Uterine Cancer Symptoms
Typically, uterine cancer symptoms occur after menopause. Common signs and symptoms of this disease include unusual vaginal bleeding or discharge, difficult or painful urination, pain during intercourse, and pain in the pelvic area. The most common symptom of this type of cancer is abnormal vaginal bleeding -- women should be aware that such bleeding is not a normal part of menopause.
Signs and Symptoms of Uterine Cancer: An Introduction
Most cases of uterine cancer occur in the lining (endometrium) of the uterus. This article uses the term "uterine cancer" to refer to this type of cancer, also known as endometrial cancer. This article does not discuss a rare type of uterine cancer that can occur in the muscles or other tissues that support the uterus. Click Uterine Sarcoma for more information on this topic.
Uterine cancer usually develops over time. The disease begins growing in the endometrium, and as the cancer cells continue to grow, they spread more deeply into the endometrium and to surrounding areas. When uterine cancer spreads (metastasizes) outside the uterus, cancer cells are often found in nearby lymph nodes, nerves, or blood vessels. If the cancer has reached these lymph nodes, cancer cells may have spread to other lymph nodes and other organs, such as the lungs, liver, and bones. It is important to understand the progression of uterine cancer in order to understand uterine cancer symptoms, staging, and treatment.

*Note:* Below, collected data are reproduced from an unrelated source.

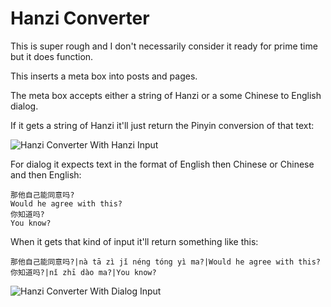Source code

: # Hanzi Converter

This is super rough and I don't necessarily consider it ready for prime time but it does function.

This inserts a meta box into posts and pages.

The meta box accepts either a string of Hanzi or a some Chinese to English dialog.

If it gets a string of Hanzi it'll just return the Pinyin conversion of that text:

![Hanzi Converter With Hanzi Input](https://methnen-dropshare.s3.amazonaws.com/pb-JrAFQrmUL3.png)

For dialog it expects text in the format of English then Chinese or Chinese and then English:

```
那他自己能同意吗?
Would he agree with this?
你知道吗?
You know?
```

When it gets that kind of input it'll return something like this:

```
那他自己能同意吗?|nà tā zì jǐ néng tóng yì ma?|Would he agree with this?
你知道吗?|nǐ zhī dào ma?|You know?

```

![Hanzi Converter With Dialog Input](https://methnen-dropshare.s3.amazonaws.com/pb-KcJ3drCwuY.png)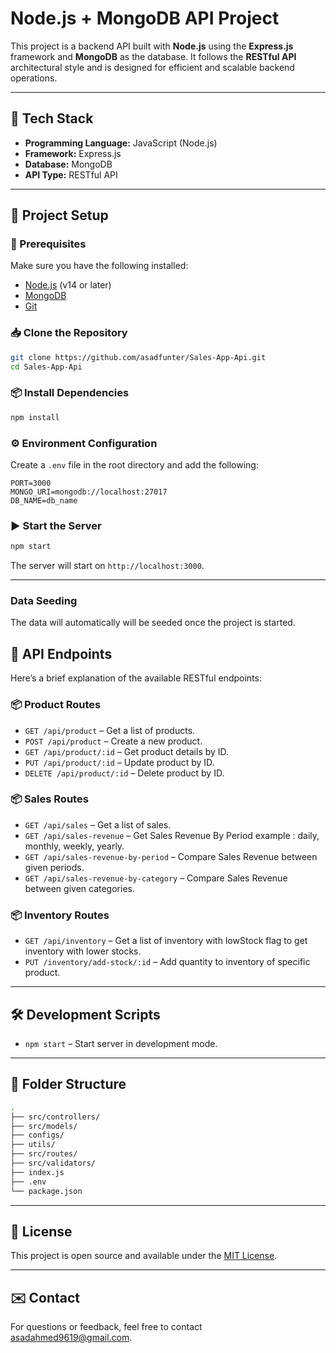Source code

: # Node.js + MongoDB API Project

This project is a backend API built with **Node.js** using the **Express.js** framework and **MongoDB** as the database. It follows the **RESTful API** architectural style and is designed for efficient and scalable backend operations.

---

## 🚀 Tech Stack

- **Programming Language:** JavaScript (Node.js)
- **Framework:** Express.js
- **Database:** MongoDB
- **API Type:** RESTful API

---

## 📁 Project Setup

### 🔧 Prerequisites

Make sure you have the following installed:

- [Node.js](https://nodejs.org/) (v14 or later)
- [MongoDB](https://www.mongodb.com/)
- [Git](https://git-scm.com/)

### 📥 Clone the Repository

```bash
git clone https://github.com/asadfunter/Sales-App-Api.git
cd Sales-App-Api
```

### 📦 Install Dependencies

```bash
npm install
```

### ⚙️ Environment Configuration

Create a `.env` file in the root directory and add the following:

```env
PORT=3000
MONGO_URI=mongodb://localhost:27017
DB_NAME=db_name

```

### ▶️ Start the Server

```bash
npm start
```

The server will start on `http://localhost:3000`.

---


### Data Seeding

The data will automatically will be seeded once the project is started.

## 📌 API Endpoints

Here’s a brief explanation of the available RESTful endpoints:

### 📦 Product Routes

- `GET /api/product` – Get a list of products.
- `POST /api/product` – Create a new product.
- `GET /api/product/:id` – Get product details by ID.
- `PUT /api/product/:id` – Update product by ID.
- `DELETE /api/product/:id` – Delete product by ID.


### 📦 Sales Routes

- `GET /api/sales` – Get a list of sales.
- `GET /api/sales-revenue` – Get Sales Revenue By Period example : daily, monthly, weekly, yearly.
- `GET /api/sales-revenue-by-period` – Compare Sales Revenue between given periods.
- `GET /api/sales-revenue-by-category` – Compare Sales Revenue between given categories.


### 📦 Inventory Routes

- `GET /api/inventory` – Get a list of inventory with lowStock flag to get inventory with lower stocks.
- `PUT /inventory/add-stock/:id` – Add quantity to inventory of specific product.

---

## 🛠️ Development Scripts

- `npm start` – Start server in development mode.

---

## 📂 Folder Structure

```bash
.
├── src/controllers/
├── src/models/
├── configs/
├── utils/
├── src/routes/
├── src/validators/
├── index.js
├── .env
└── package.json
```

---

## 📃 License

This project is open source and available under the [MIT License](LICENSE).

---

## ✉️ Contact

For questions or feedback, feel free to contact [asadahmed9619@gmail.com](mailto:asadahmed9619@gmail.com).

Uterine cancer symptoms usually occur after menopause. However, symptoms may also occur around the same time that menopause begins.
Common symptoms of uterine cancer may include:
- Unusual vaginal bleeding or discharge
- Difficult or painful urination
- Pain during intercourse
- Pain in the pelvic area.
Abnormal vaginal bleeding is the most common symptom of uterine cancer. Bleeding may start as a watery, blood-streaked flow that gradually contains more blood. Women should not assume that abnormal vaginal bleeding is part of menopause.